Mahesh Patil, CIO of Aditya Birla Sun Life AMC, adds: “There has been growing enthusiasm for small-caps over the past few months. After the sharp run-up, we believe some stocks in the small-cap universe have run ahead of fundamentals and one needs to be cautious here. However, with the corporate earnings growth cycle looking positive, there are opportunities with favourable risk/reward for a discerning investor. Investors with a disciplined asset allocation will do well in the long term.”

Small-caps, too, have impressed as far as returns are concerned. On an average, the return has been 35.3% over a three-year period, going as high as 42% in the case of the best performing funds. Over five years, the average has been 20.5%.
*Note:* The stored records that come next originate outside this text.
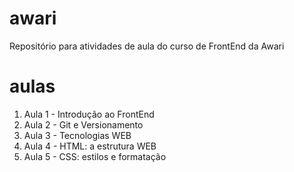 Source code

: # awari

Repositório para atividades de aula do curso de FrontEnd da Awari

# aulas

1. Aula 1 - Introdução ao FrontEnd
2. Aula 2 - Git e Versionamento
3. Aula 3 - Tecnologias WEB
4. Aula 4 - HTML: a estrutura WEB
5. Aula 5 - CSS: estilos e formatação
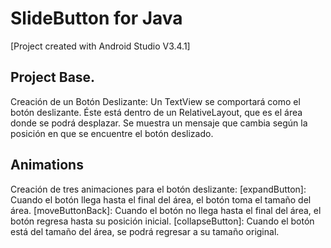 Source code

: # SlideButton for Java

[Project created with Android Studio V3.4.1]

## Project Base.
Creación de un Botón Deslizante:
Un TextView se comportará como el botón deslizante. 
Éste está dentro de un RelativeLayout, que es el área donde se podrá desplazar. 
Se muestra un mensaje que cambia según la posición en que se encuentre el botón deslizado.

## Animations
Creación de tres animaciones para el botón deslizante:
[expandButton]: Cuando el botón llega hasta el final del área, el botón toma el tamaño del área.
[moveButtonBack]: Cuando el botón no llega hasta el final del área, el botón regresa hasta su posición inicial.
[collapseButton]: Cuando el botón está del tamaño del área, se podrá regresar a su tamaño original.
The BSE SmallCap has jumped 30% YTD. On a three- and five-year basis, the index has surged over 150%.

This points to a clear momentum in small-cap funds. However, some say the valuations are high beyond reason, and large-caps still remain the ‘safe’ bet in the current environment.

“Sharp moves in select small and micro-caps in excess 20-30% a month, driven by flows, bunching up IPOs, and offers for sale by companies and promoters, all point to ‘momentum chasing’ by investors, thus leading to misallocation. Select stocks and sectors have reached valuations that reflect ‘moonshot’ growth rates to sustain for a long time, which can be risky,” says Sailesh Raj Bhan, CIO (Equity Investments), Nippon India Mutual Fund.

Large-caps look the better option to mitigate risks in the current environment of elections, high interest rates, and rising oil prices, he pointed out.

Data shows that large-caps have given 21% returns over three years, while on a five-year span the return has been 12.5%. While mid- and small-caps have clearly outperformed, asset allocation should not depend on returns alone, say others.

“Investors should not decide future investments based on past returns of equities, or returns of any specific category of equities. We prefer large caps vis-à-vis mid/small-caps at present, as the relative valuations are expensive for mid- and small-caps,” said Harsha Upadhyaya, CIO (Equity) of Kotak Mutual Fund.